Benmore is a ghost town in Tooele County, in the U.S. state of Utah.

==History==
The area was first settled area in 1863. Later, in 1873 the area was known as Petersburg, after Peter Jorgensen, a homesteader in the area.

In 1895, a local resident, Israel Bennion recommended the settlers move closer to Harker Creek. His recommendation was met with rebuttals, but Bennion moved to the new area despite this.

In August 1911, it was found that the Vernon area needed another school, and eventually, the decision was made to build one at the Bennion settlement and, in 1914, the school opened.
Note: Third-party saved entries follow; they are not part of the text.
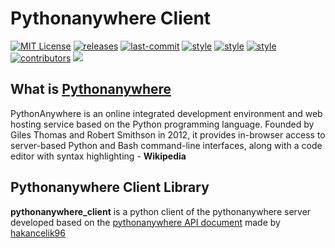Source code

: # Pythonanywhere Client

[![MIT License](https://img.shields.io/github/license/hakancelik96/pythonanywhere-client.svg)](https://github.com/hakancelik96/pythonanywhere-client/blob/master/LICENSE) [![releases](https://img.shields.io/github/release/hakancelik96/pythonanywhere-client.svg)](https://github.com/hakancelik96/pythonanywhere-client/releases) [![last-commit](https://img.shields.io/github/last-commit/hakancelik96/pythonanywhere-client.svg)](https://github.com/hakancelik96/pythonanywhere-client/commits/master) [![style](https://img.shields.io/badge/style-black-black)](https://github.com/psf/black) [![style](https://img.shields.io/badge/style-isort-lightgrey)](https://github.com/timothycrosley/isort) [![style](https://img.shields.io/badge/style-unimport-red)](https://github.com/hakancelik96/unimport) [![contributors](https://img.shields.io/github/contributors/hakancelik96/pythonanywhere-client)](https://github.com/hakancelik96/pythonanywhere-client/graphs/contributors) ![](https://pepy.tech/badge/steem-connect)

## What is [Pythonanywhere](https://www.pythonanywhere.com/)

PythonAnywhere is an online integrated development environment and web hosting service based on the Python programming language. Founded by Giles Thomas and Robert Smithson in 2012, it provides in-browser access to server-based Python and Bash command-line interfaces, along with a code editor with syntax highlighting - **Wikipedia**

## Pythonanywhere Client Library

**pythonanywhere\_client** is a python client of the pythonanywhere server developed based on the [pythonanywhere API document](https://help.pythonanywhere.com/pages/API/) made by [hakancelik96](https://github.com/hakancelik96/pythonanywhere-client)

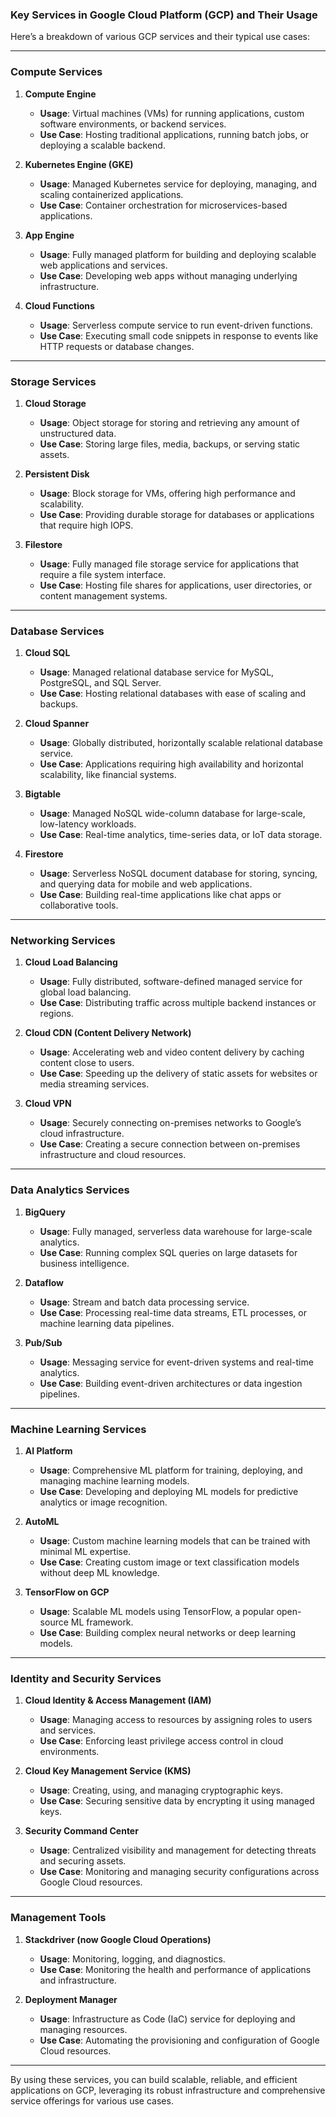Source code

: ### **Key Services in Google Cloud Platform (GCP) and Their Usage**

Here’s a breakdown of various GCP services and their typical use cases:

---

### **Compute Services**

1. **Compute Engine**
   - **Usage**: Virtual machines (VMs) for running applications, custom software environments, or backend services.
   - **Use Case**: Hosting traditional applications, running batch jobs, or deploying a scalable backend.

2. **Kubernetes Engine (GKE)**
   - **Usage**: Managed Kubernetes service for deploying, managing, and scaling containerized applications.
   - **Use Case**: Container orchestration for microservices-based applications.

3. **App Engine**
   - **Usage**: Fully managed platform for building and deploying scalable web applications and services.
   - **Use Case**: Developing web apps without managing underlying infrastructure.

4. **Cloud Functions**
   - **Usage**: Serverless compute service to run event-driven functions.
   - **Use Case**: Executing small code snippets in response to events like HTTP requests or database changes.

---

### **Storage Services**

1. **Cloud Storage**
   - **Usage**: Object storage for storing and retrieving any amount of unstructured data.
   - **Use Case**: Storing large files, media, backups, or serving static assets.

2. **Persistent Disk**
   - **Usage**: Block storage for VMs, offering high performance and scalability.
   - **Use Case**: Providing durable storage for databases or applications that require high IOPS.

3. **Filestore**
   - **Usage**: Fully managed file storage service for applications that require a file system interface.
   - **Use Case**: Hosting file shares for applications, user directories, or content management systems.

---

### **Database Services**

1. **Cloud SQL**
   - **Usage**: Managed relational database service for MySQL, PostgreSQL, and SQL Server.
   - **Use Case**: Hosting relational databases with ease of scaling and backups.

2. **Cloud Spanner**
   - **Usage**: Globally distributed, horizontally scalable relational database service.
   - **Use Case**: Applications requiring high availability and horizontal scalability, like financial systems.

3. **Bigtable**
   - **Usage**: Managed NoSQL wide-column database for large-scale, low-latency workloads.
   - **Use Case**: Real-time analytics, time-series data, or IoT data storage.

4. **Firestore**
   - **Usage**: Serverless NoSQL document database for storing, syncing, and querying data for mobile and web applications.
   - **Use Case**: Building real-time applications like chat apps or collaborative tools.

---

### **Networking Services**

1. **Cloud Load Balancing**
   - **Usage**: Fully distributed, software-defined managed service for global load balancing.
   - **Use Case**: Distributing traffic across multiple backend instances or regions.

2. **Cloud CDN (Content Delivery Network)**
   - **Usage**: Accelerating web and video content delivery by caching content close to users.
   - **Use Case**: Speeding up the delivery of static assets for websites or media streaming services.

3. **Cloud VPN**
   - **Usage**: Securely connecting on-premises networks to Google’s cloud infrastructure.
   - **Use Case**: Creating a secure connection between on-premises infrastructure and cloud resources.

---

### **Data Analytics Services**

1. **BigQuery**
   - **Usage**: Fully managed, serverless data warehouse for large-scale analytics.
   - **Use Case**: Running complex SQL queries on large datasets for business intelligence.

2. **Dataflow**
   - **Usage**: Stream and batch data processing service.
   - **Use Case**: Processing real-time data streams, ETL processes, or machine learning data pipelines.

3. **Pub/Sub**
   - **Usage**: Messaging service for event-driven systems and real-time analytics.
   - **Use Case**: Building event-driven architectures or data ingestion pipelines.

---

### **Machine Learning Services**

1. **AI Platform**
   - **Usage**: Comprehensive ML platform for training, deploying, and managing machine learning models.
   - **Use Case**: Developing and deploying ML models for predictive analytics or image recognition.

2. **AutoML**
   - **Usage**: Custom machine learning models that can be trained with minimal ML expertise.
   - **Use Case**: Creating custom image or text classification models without deep ML knowledge.

3. **TensorFlow on GCP**
   - **Usage**: Scalable ML models using TensorFlow, a popular open-source ML framework.
   - **Use Case**: Building complex neural networks or deep learning models.

---

### **Identity and Security Services**

1. **Cloud Identity & Access Management (IAM)**
   - **Usage**: Managing access to resources by assigning roles to users and services.
   - **Use Case**: Enforcing least privilege access control in cloud environments.

2. **Cloud Key Management Service (KMS)**
   - **Usage**: Creating, using, and managing cryptographic keys.
   - **Use Case**: Securing sensitive data by encrypting it using managed keys.

3. **Security Command Center**
   - **Usage**: Centralized visibility and management for detecting threats and securing assets.
   - **Use Case**: Monitoring and managing security configurations across Google Cloud resources.

---

### **Management Tools**

1. **Stackdriver (now Google Cloud Operations)**
   - **Usage**: Monitoring, logging, and diagnostics.
   - **Use Case**: Monitoring the health and performance of applications and infrastructure.

2. **Deployment Manager**
   - **Usage**: Infrastructure as Code (IaC) service for deploying and managing resources.
   - **Use Case**: Automating the provisioning and configuration of Google Cloud resources.

---

By using these services, you can build scalable, reliable, and efficient applications on GCP, leveraging its robust infrastructure and comprehensive service offerings for various use cases.
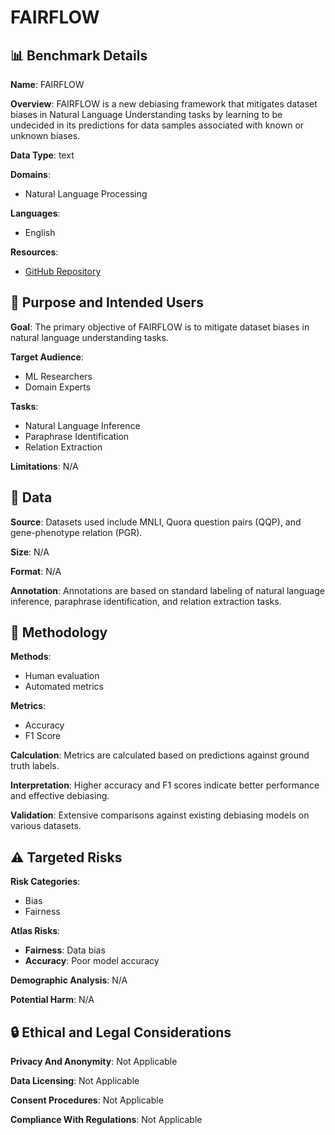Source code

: # FAIRFLOW

## 📊 Benchmark Details

**Name**: FAIRFLOW

**Overview**: FAIRFLOW is a new debiasing framework that mitigates dataset biases in Natural Language Understanding tasks by learning to be undecided in its predictions for data samples associated with known or unknown biases.

**Data Type**: text

**Domains**:
- Natural Language Processing

**Languages**:
- English

**Resources**:
- [GitHub Repository](https://github.com/CLU-UML/FairFlow)

## 🎯 Purpose and Intended Users

**Goal**: The primary objective of FAIRFLOW is to mitigate dataset biases in natural language understanding tasks.

**Target Audience**:
- ML Researchers
- Domain Experts

**Tasks**:
- Natural Language Inference
- Paraphrase Identification
- Relation Extraction

**Limitations**: N/A

## 💾 Data

**Source**: Datasets used include MNLI, Quora question pairs (QQP), and gene-phenotype relation (PGR).

**Size**: N/A

**Format**: N/A

**Annotation**: Annotations are based on standard labeling of natural language inference, paraphrase identification, and relation extraction tasks.

## 🔬 Methodology

**Methods**:
- Human evaluation
- Automated metrics

**Metrics**:
- Accuracy
- F1 Score

**Calculation**: Metrics are calculated based on predictions against ground truth labels.

**Interpretation**: Higher accuracy and F1 scores indicate better performance and effective debiasing.

**Validation**: Extensive comparisons against existing debiasing models on various datasets.

## ⚠️ Targeted Risks

**Risk Categories**:
- Bias
- Fairness

**Atlas Risks**:
- **Fairness**: Data bias
- **Accuracy**: Poor model accuracy

**Demographic Analysis**: N/A

**Potential Harm**: N/A

## 🔒 Ethical and Legal Considerations

**Privacy And Anonymity**: Not Applicable

**Data Licensing**: Not Applicable

**Consent Procedures**: Not Applicable

**Compliance With Regulations**: Not Applicable

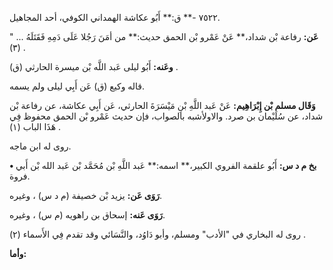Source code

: ٧٥٢٢ -** ق:** أَبُو عكاشة الهمداني الكوفي، أحد المجاهيل.

**عَن:** رفاعة بْن شداد،** عَنْ عَمْرو بْن الحمق حديث:** من أمَنَ رَجُلا عَلَى دَمِهِ فَقَتَلَهُ ... " (٣) .

**وعَنه:** أَبُو ليلى عَبد اللَّه بْن ميسرة الحارثي (ق) .

قاله وكيع (ق) عَن أَبِي ليلى ولم يسمه.

**وَقَال مسلم بْن إِبْرَاهِيم:** عَنْ عَبد اللَّهِ بْنِ مَيْسَرَةَ الحارثي، عَن أَبِي عكاشة، عن رفاعة بْن شداد، عن سُلَيْمان بن صرد. والاولأشبه بالصواب، فإن حديث عَمْرو بْن الحمق محفوظ فِي هَذَا الباب (١) .

روى له ابن ماجه.

**• بخ م د س:** أَبُو علقمة الفروي الكبير،** اسمه:** عَبد اللَّهِ بْن مُحَمَّد بْن عَبد الله بْن أَبي فروة.

**رَوَى عَن:** يزيد بْن خصيفة (م د س) ، وغيره.

**رَوَى عَنه:** إسحاق بن راهويه (م س) ، وغيره.

روى له البخاري في "الأدب" ومسلم، وأبو دَاوُد، والنَّسَائي وقد تقدم فِي الأَسماء (٢) .

**وأما:**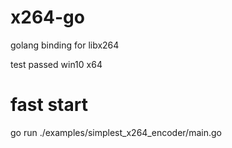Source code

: # x264-go
golang binding for libx264

test passed win10 x64

# fast start

go run ./examples/simplest_x264_encoder/main.go
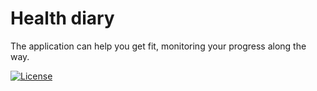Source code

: # Health diary

The application can help you get fit, monitoring your progress along the way.

[![License](https://img.shields.io/github/license/dkrutskikh/health-diary)](https://github.com/dkrutskikh/health-diary/blob/master/LICENSE)
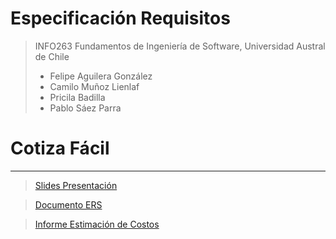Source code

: # Especificación Requisitos

> INFO263 Fundamentos de Ingeniería de Software, Universidad Austral de Chile
>
> - Felipe Aguilera González
> - Camilo Muñoz Lienlaf
> - Pricila Badilla
> - Pablo Sáez Parra

# **Cotiza Fácil**

---

> [Slides Presentación](https://docs.google.com/presentation/d/1LgTsM4fHhBTU0AkRl8E-yVsI41dQTvhRwSl03fziSuw/edit?usp=sharing)

> [Documento ERS](https://docs.google.com/document/d/1imHnSKCbUMR-4mrA6zGGKG4vd3CIDOhkVAurxlKUmzI/edit?usp=sharing)

> [Informe Estimación de Costos](https://docs.google.com/document/d/110MMVKVn4dM5xsSYL9GJnLAHTpqod7DAQx5dipNoQxI/edit?usp=sharing)
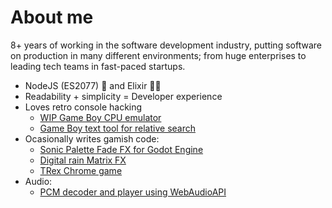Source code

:# About me

8+ years of working in the software development industry, putting software on production in many different environments; from huge enterprises to leading tech teams in fast-paced startups.

* NodeJS (ES2077) 🚀 and Elixir 🧙‍♂️
* Readability + simplicity = Developer experience
* Loves retro console hacking
    * [WIP Game Boy CPU emulator](https://github.com/raphaklaus/gameboy-cpu)
    * [Game Boy text tool for relative search](https://github.com/raphaklaus/gameboy-text-tools)
* Ocasionally writes gamish code:  
    * [Sonic Palette Fade FX for Godot Engine](https://raphaklaus.com/raphaklaus/sonic-palette-fade)
    * [Digital rain Matrix FX](https://raphaklaus.com/raphaklaus/matrix-fx/)
    * [TRex Chrome game](https://github.com/raphaklaus/godot-trex-game)
* Audio:
    * [PCM decoder and player using WebAudioAPI](https://github.com/raphaklaus/pcm-2-webaudio)
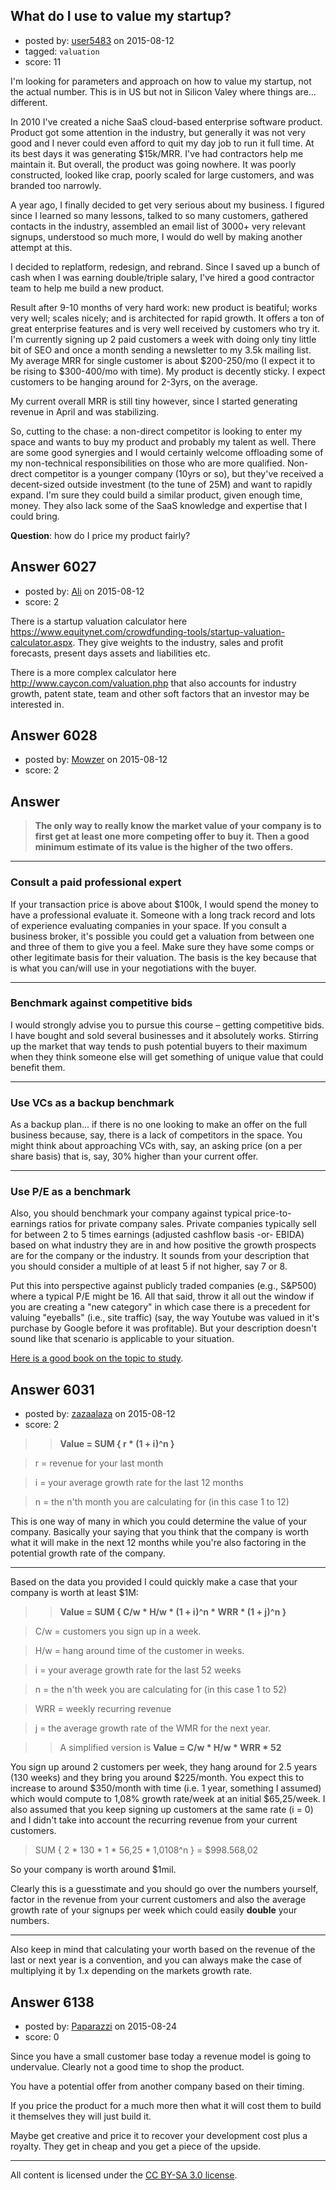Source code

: ## What do I use to value my startup?

- posted by: [user5483](https://stackexchange.com/users/6775457/user5483) on 2015-08-12
- tagged: `valuation`
- score: 11

I'm looking for parameters and approach on how to value my startup, not the actual number.  This is in US but not in Silicon Valey where things are... different.

In 2010 I've created a niche SaaS cloud-based enterprise software product.  Product got some attention in the industry, but generally it was not very good and I never could even afford to quit my day job to run it full time.  At its best days it was generating $15k/MRR.  I've had contractors help me maintain it.  But overall, the product was going nowhere.  It was poorly constructed, looked like crap, poorly scaled for large customers, and was branded too narrowly.

A year ago, I finally decided to get very serious about my business.  I figured since I learned so many lessons, talked to so many customers, gathered contacts in the industry, assembled an email list of 3000+ very relevant signups, understood so much more, I would do well by making another attempt at this.  

I decided to replatform, redesign, and rebrand.  Since I saved up a bunch of cash when I was earning double/triple salary, I've hired a good contractor team to help me build a new product.

Result after 9-10 months of very hard work: new product is beatiful; works very well; scales nicely; and is architected for rapid growth.  It offers a ton of great enterprise features and is very well received by customers who try it.  I'm currently signing up 2 paid customers a week with doing only tiny little bit of SEO and once a month sending a newsletter to my 3.5k mailing list.  My average MRR for single customer is about $200-250/mo (I expect it to be rising to $300-400/mo with time).  My product is decently sticky.  I expect customers to be hanging around for 2-3yrs, on the average.

My current overall MRR is still tiny however, since I started generating revenue in April and was stabilizing.

So, cutting to the chase: a non-direct competitor is looking to enter my space and wants to buy my product and probably my talent as well.  There are some good synergies and I would certainly welcome offloading some of my non-technical responsibilities on those who are more qualified.  Non-drect competitor is a younger company (10yrs or so), but they've received a decent-sized outside investment (to the tune of 25M) and want to rapidly expand.  I'm sure they could build a similar product, given enough time, money.  They also lack some of the SaaS knowledge and expertise that I could bring.

**Question**: how do I price my product fairly?



## Answer 6027

- posted by: [Ali](https://stackexchange.com/users/2815644/ali) on 2015-08-12
- score: 2

There is a startup valuation calculator here https://www.equitynet.com/crowdfunding-tools/startup-valuation-calculator.aspx. They give weights to the industry, sales and profit forecasts, present days assets and liabilities etc. 

There is a more complex calculator here http://www.caycon.com/valuation.php that also accounts for industry growth, patent state, team and other soft factors that an investor may be interested in. 


## Answer 6028

- posted by: [Mowzer](https://stackexchange.com/users/1803081/mowzer) on 2015-08-12
- score: 2

<h2>Answer</h2>

<blockquote>
  <p><strong>The only way to really know the market value of your company is to first get at least one more competing offer to buy it. Then a good minimum estimate of its value is the higher of the two offers.</strong></p>
</blockquote>

<hr>

<h3>Consult a paid professional expert</h3>

<p>If your transaction price is above about $100k, I would spend the money to have a professional evaluate it. Someone with a long track record and lots of experience evaluating companies in your space. If you consult a business broker, it's possible you could get a valuation from between one and three of them to give you a feel. Make sure they have some comps or other legitimate basis for their valuation. The basis is the key because that is what you can/will use in your negotiations with the buyer.</p>

<hr>

<h3>Benchmark against competitive bids</h3>

<p>I would strongly advise you to pursue this course – getting competitive bids. I have bought and sold several businesses and it absolutely works. Stirring up the market that way tends to push potential buyers to their maximum when they think someone else will get something of unique value that could benefit them.</p>

<hr>

<h3>Use VCs as a backup benchmark</h3>

<p>As a backup plan... if there is no one looking to make an offer on the full business because, say, there is a lack of competitors in the space. You might think about approaching VCs with, say, an asking price (on a per share basis) that is, say, 30% higher than your current offer.</p>

<hr>

<h3>Use P/E as a benchmark</h3>

<p>Also, you should benchmark your company against typical price-to-earnings ratios for private company sales. Private companies typically sell for between 2 to 5 times earnings (adjusted cashflow basis -or- EBIDA) based on what industry they are in and how positive the growth prospects are for the company or the industry. It sounds from your description that you should consider a multiple of at least 5 if not higher, say 7 or 8.</p>

<p>Put this into perspective against publicly traded companies (e.g., S&amp;P500) where a typical P/E might be 16. All that said, throw it all out the window if you are creating a "new category" in which case there is a precedent for valuing "eyeballs" (i.e., site traffic) (say, the way Youtube was valued in it's purchase by Google before it was profitable). But your description doesn't sound like that scenario is applicable to your situation.</p>

<p><a href="https://books.google.com/books?id=p7YAwv-LUgEC&amp;pg=PA61&amp;lpg=PA61&amp;dq=adjusted%20cash%20flows%20to%20owners&amp;source=bl&amp;ots=7caV60p7MK&amp;sig=IVkUvK9MgwrLhmwkdU-WvaSH1YA&amp;hl=en&amp;sa=X&amp;ved=0CCUQ6AEwBGoVChMI5vThtuOixwIVliqICh1ObwDR#v=onepage&amp;q=adjusted%20cash%20flows%20to%20owners&amp;f=false" rel="nofollow">Here is a good book on the topic to study</a>.</p>



## Answer 6031

- posted by: [zazaalaza](https://stackexchange.com/users/4672194/zazaalaza) on 2015-08-12
- score: 2

>> **Value = SUM { r * (1 + i)^n }**

> r = revenue for your last month

> i = your average growth rate for the last 12 months

> n = the n'th month you are calculating for (in this case 1 to 12)

This is one way of many in which you could determine the value of your company. Basically your saying that you think that the company is worth what it will make in the next 12 months while you're also factoring in the potential growth rate of the company.

---
Based on the data you provided I could quickly make a case that your company is worth at least $1M:

>> **Value = SUM { C/w * H/w * (1 + i)^n * WRR * (1 + j)^n }**

> C/w = customers you sign up in a week.

> H/w = hang around time of the customer in weeks.

> i = your average growth rate for the last 52 weeks

> n = the n'th week you are calculating for (in this case 1 to 52)

> WRR = weekly recurring revenue

> j = the average growth rate of the WMR for the next year.

>> A simplified version is **Value = C/w * H/w  * WRR * 52**

You sign up around 2 customers per week, they hang around for 2.5 years (130 weeks) and they bring you around $225/month. You expect this to increase to around $350/month with time (i.e. 1 year, something I assumed) which would compute to 1,08% growth rate/week at an initial $65,25/week. I also assumed that you keep signing up customers at the same rate (i = 0) and I didn't take into account the recurring revenue from your current customers.

> SUM { 2 * 130 * 1 * 56,25 * 1,0108^n } = $998.568,02

So your company is worth around $1mil.

Clearly this is a guesstimate and you should go over the numbers yourself, factor in the revenue from your current customers and also the average growth rate of your signups per week which could easily **double** your numbers.

---

Also keep in mind that calculating your worth based on the revenue of the last or next year is a convention, and you can always make the case of multiplying it by 1.x depending on the markets growth rate.


## Answer 6138

- posted by: [Paparazzi](https://stackexchange.com/users/300272/paparazzi) on 2015-08-24
- score: 0

Since you have a small customer base today a revenue model is going to undervalue.  Clearly not a good time to shop the product.  

You have a potential offer from another company based on their timing.  

If you price the product for a much more then what it will cost them to build it themselves they will just build it.   

Maybe get creative and price it to recover your development cost plus a royalty.  They get in cheap and you get a piece of the upside. 



---

All content is licensed under the [CC BY-SA 3.0 license](https://creativecommons.org/licenses/by-sa/3.0/).
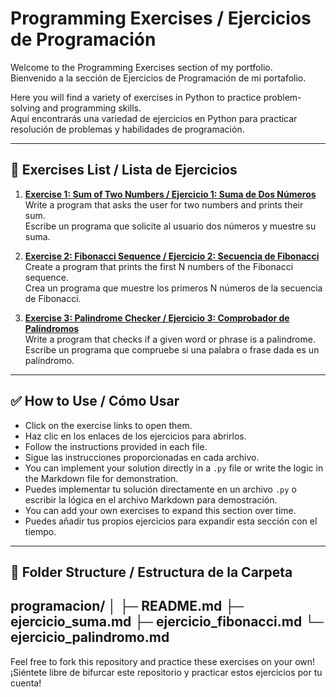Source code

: # Programming Exercises / Ejercicios de Programación

Welcome to the Programming Exercises section of my portfolio.  
Bienvenido a la sección de Ejercicios de Programación de mi portafolio.

Here you will find a variety of exercises in Python to practice problem-solving and programming skills.  
Aquí encontrarás una variedad de ejercicios en Python para practicar resolución de problemas y habilidades de programación.

---

## 📄 Exercises List / Lista de Ejercicios

1. **[Exercise 1: Sum of Two Numbers / Ejercicio 1: Suma de Dos Números](ejercicio_suma.md)**  
   Write a program that asks the user for two numbers and prints their sum.  
   Escribe un programa que solicite al usuario dos números y muestre su suma.  

2. **[Exercise 2: Fibonacci Sequence / Ejercicio 2: Secuencia de Fibonacci](ejercicio_fibonacci.md)**  
   Create a program that prints the first N numbers of the Fibonacci sequence.  
   Crea un programa que muestre los primeros N números de la secuencia de Fibonacci.  

3. **[Exercise 3: Palindrome Checker / Ejercicio 3: Comprobador de Palíndromos](ejercicio_palindromo.md)**  
   Write a program that checks if a given word or phrase is a palindrome.  
   Escribe un programa que compruebe si una palabra o frase dada es un palíndromo.  

---

## ✅ How to Use / Cómo Usar

- Click on the exercise links to open them.  
- Haz clic en los enlaces de los ejercicios para abrirlos.  
- Follow the instructions provided in each file.  
- Sigue las instrucciones proporcionadas en cada archivo.  
- You can implement your solution directly in a `.py` file or write the logic in the Markdown file for demonstration.  
- Puedes implementar tu solución directamente en un archivo `.py` o escribir la lógica en el archivo Markdown para demostración.  
- You can add your own exercises to expand this section over time.  
- Puedes añadir tus propios ejercicios para expandir esta sección con el tiempo.

---

## 📂 Folder Structure / Estructura de la Carpeta
programacion/
│
├─ README.md
├─ ejercicio_suma.md
├─ ejercicio_fibonacci.md
└─ ejercicio_palindromo.md
---

Feel free to fork this repository and practice these exercises on your own!  
¡Siéntete libre de bifurcar este repositorio y practicar estos ejercicios por tu cuenta!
A post office was established in 1915 and remained in operation until 1935.

In 1914 the Church of Jesus Christ of Later Day Saints organized a branch in the area. A house of worship was set to be constructed but was never completed. The church was the entity that wanted to change the name of the village.

The community's name is an amalgamation of Bennion and Skidmore, the surnames of the families of early settlers.

In 1918, an economic recession hit the community due to poor farming conditions, and many townsfolk moved to Vernon. Later, one of Franklin D. Roosevelt’s New Deal agencies purchased the Benmore land, and in 1954 it was handed over to the Forest Service.